▶ **GIVEN RECORDS**:
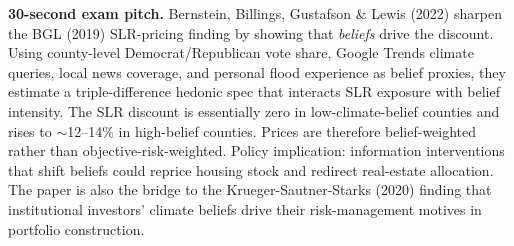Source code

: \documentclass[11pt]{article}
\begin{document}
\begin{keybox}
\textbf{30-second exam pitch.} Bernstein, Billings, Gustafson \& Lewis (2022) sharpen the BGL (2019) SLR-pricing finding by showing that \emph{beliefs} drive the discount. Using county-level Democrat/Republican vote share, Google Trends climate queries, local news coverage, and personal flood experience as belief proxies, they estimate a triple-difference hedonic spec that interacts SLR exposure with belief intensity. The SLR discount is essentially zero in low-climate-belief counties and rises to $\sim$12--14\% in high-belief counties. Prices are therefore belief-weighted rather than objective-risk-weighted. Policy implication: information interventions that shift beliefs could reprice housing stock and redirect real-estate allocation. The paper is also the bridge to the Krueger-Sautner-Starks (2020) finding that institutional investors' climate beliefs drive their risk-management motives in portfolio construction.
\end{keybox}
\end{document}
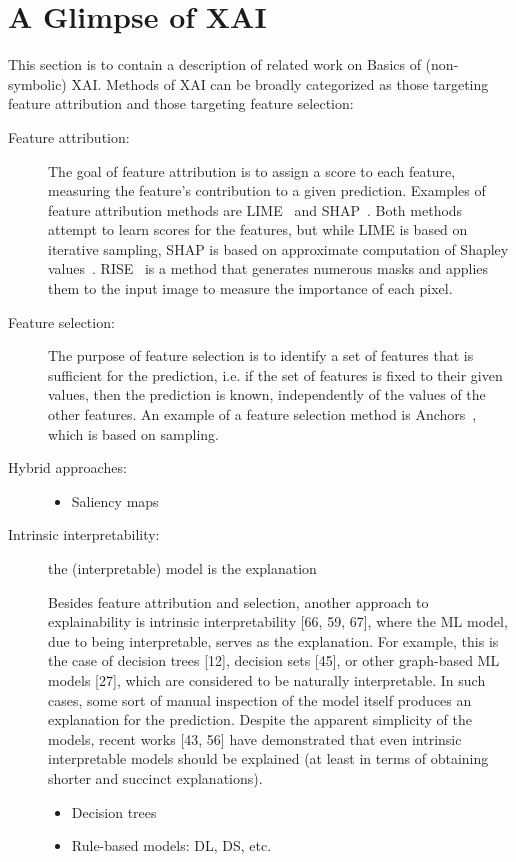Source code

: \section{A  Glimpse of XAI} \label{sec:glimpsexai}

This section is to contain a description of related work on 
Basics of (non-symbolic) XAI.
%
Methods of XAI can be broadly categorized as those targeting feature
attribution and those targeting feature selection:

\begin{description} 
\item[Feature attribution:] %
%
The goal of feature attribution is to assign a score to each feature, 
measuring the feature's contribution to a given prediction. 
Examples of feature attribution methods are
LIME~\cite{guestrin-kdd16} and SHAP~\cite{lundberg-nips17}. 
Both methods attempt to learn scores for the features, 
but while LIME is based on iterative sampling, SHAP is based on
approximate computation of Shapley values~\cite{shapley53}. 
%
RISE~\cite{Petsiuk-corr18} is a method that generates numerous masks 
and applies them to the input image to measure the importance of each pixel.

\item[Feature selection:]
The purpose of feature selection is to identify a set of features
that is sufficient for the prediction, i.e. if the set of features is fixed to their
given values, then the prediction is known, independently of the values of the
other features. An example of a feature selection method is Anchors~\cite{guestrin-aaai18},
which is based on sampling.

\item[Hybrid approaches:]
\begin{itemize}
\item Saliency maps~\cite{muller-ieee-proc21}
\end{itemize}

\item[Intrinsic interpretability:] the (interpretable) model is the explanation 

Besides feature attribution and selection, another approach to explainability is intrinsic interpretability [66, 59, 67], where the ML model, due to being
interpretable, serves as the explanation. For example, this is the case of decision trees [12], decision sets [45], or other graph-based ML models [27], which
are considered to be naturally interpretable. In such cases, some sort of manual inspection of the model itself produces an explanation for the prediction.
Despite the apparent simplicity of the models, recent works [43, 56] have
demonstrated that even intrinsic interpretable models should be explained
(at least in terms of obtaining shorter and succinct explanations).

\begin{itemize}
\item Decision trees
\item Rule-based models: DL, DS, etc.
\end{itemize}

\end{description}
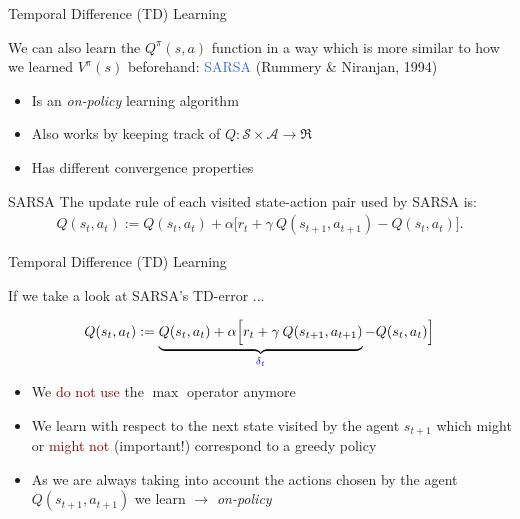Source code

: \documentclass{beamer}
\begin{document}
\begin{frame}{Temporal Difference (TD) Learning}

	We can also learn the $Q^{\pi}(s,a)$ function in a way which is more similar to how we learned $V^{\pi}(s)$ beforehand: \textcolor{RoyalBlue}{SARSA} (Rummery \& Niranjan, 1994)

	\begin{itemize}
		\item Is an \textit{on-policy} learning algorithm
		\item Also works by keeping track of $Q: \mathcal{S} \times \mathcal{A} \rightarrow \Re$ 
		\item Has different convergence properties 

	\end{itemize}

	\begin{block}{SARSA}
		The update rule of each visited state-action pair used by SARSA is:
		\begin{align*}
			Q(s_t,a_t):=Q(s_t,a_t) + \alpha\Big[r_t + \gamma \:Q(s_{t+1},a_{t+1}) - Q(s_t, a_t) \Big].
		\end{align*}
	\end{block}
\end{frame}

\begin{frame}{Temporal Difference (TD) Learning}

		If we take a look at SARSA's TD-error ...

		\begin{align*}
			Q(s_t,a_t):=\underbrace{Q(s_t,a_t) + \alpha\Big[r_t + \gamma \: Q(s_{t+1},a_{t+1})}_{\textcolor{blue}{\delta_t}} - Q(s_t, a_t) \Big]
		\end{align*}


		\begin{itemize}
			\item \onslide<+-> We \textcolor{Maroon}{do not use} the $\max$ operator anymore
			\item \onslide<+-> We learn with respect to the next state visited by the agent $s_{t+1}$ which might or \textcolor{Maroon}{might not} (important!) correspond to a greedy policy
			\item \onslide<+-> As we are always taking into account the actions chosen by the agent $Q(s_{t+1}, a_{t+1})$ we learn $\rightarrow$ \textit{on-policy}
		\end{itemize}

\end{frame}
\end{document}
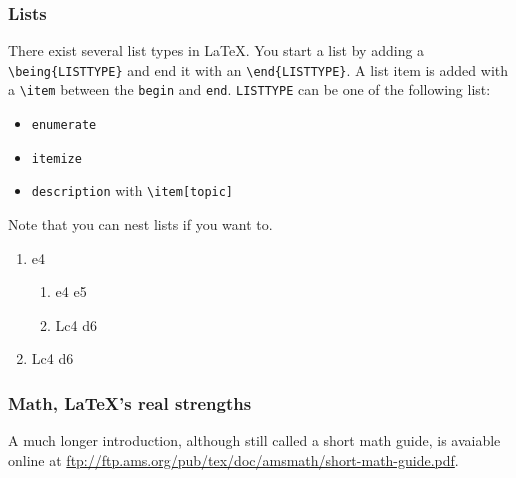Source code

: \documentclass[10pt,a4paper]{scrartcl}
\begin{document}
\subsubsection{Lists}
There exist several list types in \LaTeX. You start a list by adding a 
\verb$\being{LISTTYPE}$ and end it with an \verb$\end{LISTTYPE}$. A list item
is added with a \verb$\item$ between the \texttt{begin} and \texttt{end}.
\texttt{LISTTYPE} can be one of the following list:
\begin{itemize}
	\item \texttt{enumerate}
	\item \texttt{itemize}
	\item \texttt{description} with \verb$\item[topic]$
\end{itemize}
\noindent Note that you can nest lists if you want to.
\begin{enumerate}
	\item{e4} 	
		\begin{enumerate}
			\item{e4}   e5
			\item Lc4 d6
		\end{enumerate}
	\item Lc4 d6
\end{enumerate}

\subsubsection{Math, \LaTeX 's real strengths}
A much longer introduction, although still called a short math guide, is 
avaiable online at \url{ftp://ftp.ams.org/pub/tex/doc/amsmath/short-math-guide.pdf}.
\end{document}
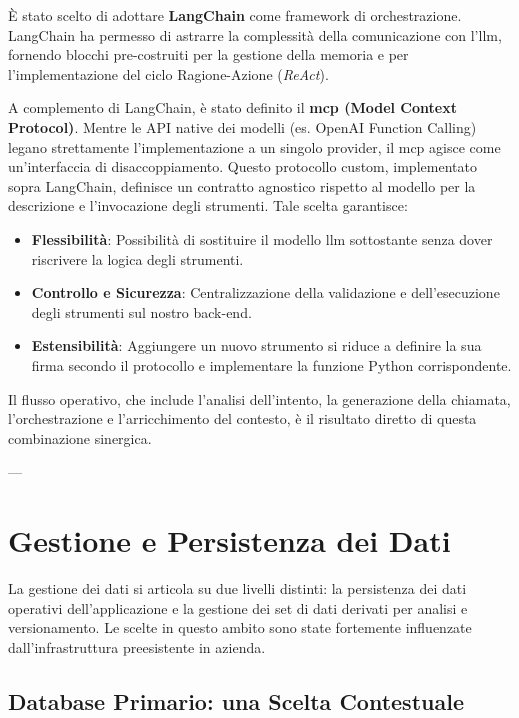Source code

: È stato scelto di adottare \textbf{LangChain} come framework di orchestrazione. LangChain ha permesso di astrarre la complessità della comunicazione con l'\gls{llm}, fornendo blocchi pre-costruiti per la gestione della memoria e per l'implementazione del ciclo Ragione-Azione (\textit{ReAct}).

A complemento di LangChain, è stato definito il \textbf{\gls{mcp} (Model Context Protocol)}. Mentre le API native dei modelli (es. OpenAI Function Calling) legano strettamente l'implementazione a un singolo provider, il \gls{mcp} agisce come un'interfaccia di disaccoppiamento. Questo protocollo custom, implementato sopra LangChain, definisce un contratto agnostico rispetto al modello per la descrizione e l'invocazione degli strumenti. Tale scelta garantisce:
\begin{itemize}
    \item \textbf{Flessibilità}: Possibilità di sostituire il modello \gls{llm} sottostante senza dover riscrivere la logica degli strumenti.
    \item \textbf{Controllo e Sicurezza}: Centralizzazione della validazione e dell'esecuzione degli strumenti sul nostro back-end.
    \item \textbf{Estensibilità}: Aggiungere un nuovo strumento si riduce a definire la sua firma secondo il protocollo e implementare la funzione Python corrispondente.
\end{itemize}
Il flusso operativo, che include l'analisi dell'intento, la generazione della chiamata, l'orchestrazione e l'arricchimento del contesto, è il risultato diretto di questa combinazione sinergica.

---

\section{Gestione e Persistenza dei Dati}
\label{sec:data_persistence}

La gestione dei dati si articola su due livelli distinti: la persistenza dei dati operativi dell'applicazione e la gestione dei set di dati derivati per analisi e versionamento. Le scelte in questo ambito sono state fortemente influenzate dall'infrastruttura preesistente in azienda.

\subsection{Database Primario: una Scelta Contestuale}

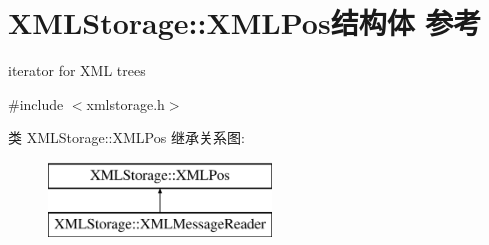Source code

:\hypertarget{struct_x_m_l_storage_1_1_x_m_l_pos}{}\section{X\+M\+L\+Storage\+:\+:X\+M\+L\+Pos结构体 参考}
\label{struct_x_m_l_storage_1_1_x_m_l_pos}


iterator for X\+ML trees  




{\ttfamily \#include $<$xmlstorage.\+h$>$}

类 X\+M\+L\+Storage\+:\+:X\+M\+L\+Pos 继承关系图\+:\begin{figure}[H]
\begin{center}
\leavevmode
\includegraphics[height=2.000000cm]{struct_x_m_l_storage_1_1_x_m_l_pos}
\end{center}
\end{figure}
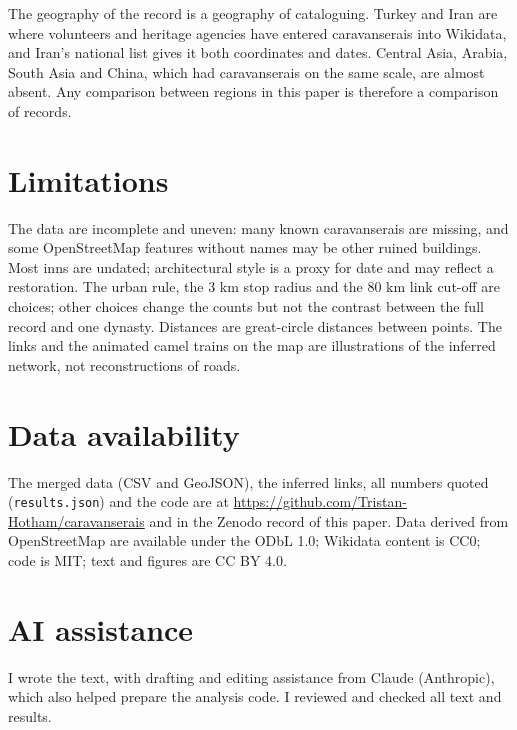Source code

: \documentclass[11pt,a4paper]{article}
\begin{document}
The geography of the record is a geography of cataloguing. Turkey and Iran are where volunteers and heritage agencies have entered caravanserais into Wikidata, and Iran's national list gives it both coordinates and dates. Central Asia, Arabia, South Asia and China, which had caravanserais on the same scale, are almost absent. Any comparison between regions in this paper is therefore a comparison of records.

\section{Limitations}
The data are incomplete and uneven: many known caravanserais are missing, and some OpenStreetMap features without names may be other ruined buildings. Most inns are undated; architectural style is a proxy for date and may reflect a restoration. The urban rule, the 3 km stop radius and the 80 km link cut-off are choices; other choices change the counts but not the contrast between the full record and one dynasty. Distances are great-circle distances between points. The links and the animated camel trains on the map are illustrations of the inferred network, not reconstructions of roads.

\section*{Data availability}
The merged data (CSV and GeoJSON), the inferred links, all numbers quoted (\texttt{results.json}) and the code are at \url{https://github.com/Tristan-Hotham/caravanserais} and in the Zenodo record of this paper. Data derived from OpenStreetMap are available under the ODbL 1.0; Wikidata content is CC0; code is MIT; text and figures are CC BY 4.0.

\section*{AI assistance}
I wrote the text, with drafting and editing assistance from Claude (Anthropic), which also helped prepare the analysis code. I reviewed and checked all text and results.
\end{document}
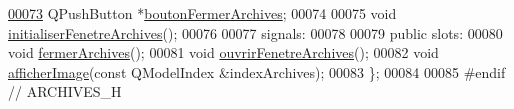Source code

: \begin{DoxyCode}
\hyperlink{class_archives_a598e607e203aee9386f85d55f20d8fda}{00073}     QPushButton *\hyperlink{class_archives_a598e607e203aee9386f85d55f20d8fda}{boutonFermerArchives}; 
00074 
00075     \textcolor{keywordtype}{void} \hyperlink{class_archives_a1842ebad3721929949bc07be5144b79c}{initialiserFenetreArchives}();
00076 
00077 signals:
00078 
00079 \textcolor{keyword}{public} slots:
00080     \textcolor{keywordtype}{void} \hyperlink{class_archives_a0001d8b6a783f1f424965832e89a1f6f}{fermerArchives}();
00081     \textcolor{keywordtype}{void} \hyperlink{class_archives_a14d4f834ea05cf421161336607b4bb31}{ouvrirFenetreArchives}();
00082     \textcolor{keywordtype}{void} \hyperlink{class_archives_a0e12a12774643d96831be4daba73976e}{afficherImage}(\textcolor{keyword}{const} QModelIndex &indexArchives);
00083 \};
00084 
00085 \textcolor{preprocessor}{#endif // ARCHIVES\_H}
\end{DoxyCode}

▶ **INSTRUCTIONS FOR THE TASK**:
If a line in the data above holds the string "guide", report that line.

▶ **OUTPUT OF THE EXERCISE**:
A much longer introduction, although still called a short math guide, is 
avaiable online at \url{ftp://ftp.ams.org/pub/tex/doc/amsmath/short-math-guide.pdf}.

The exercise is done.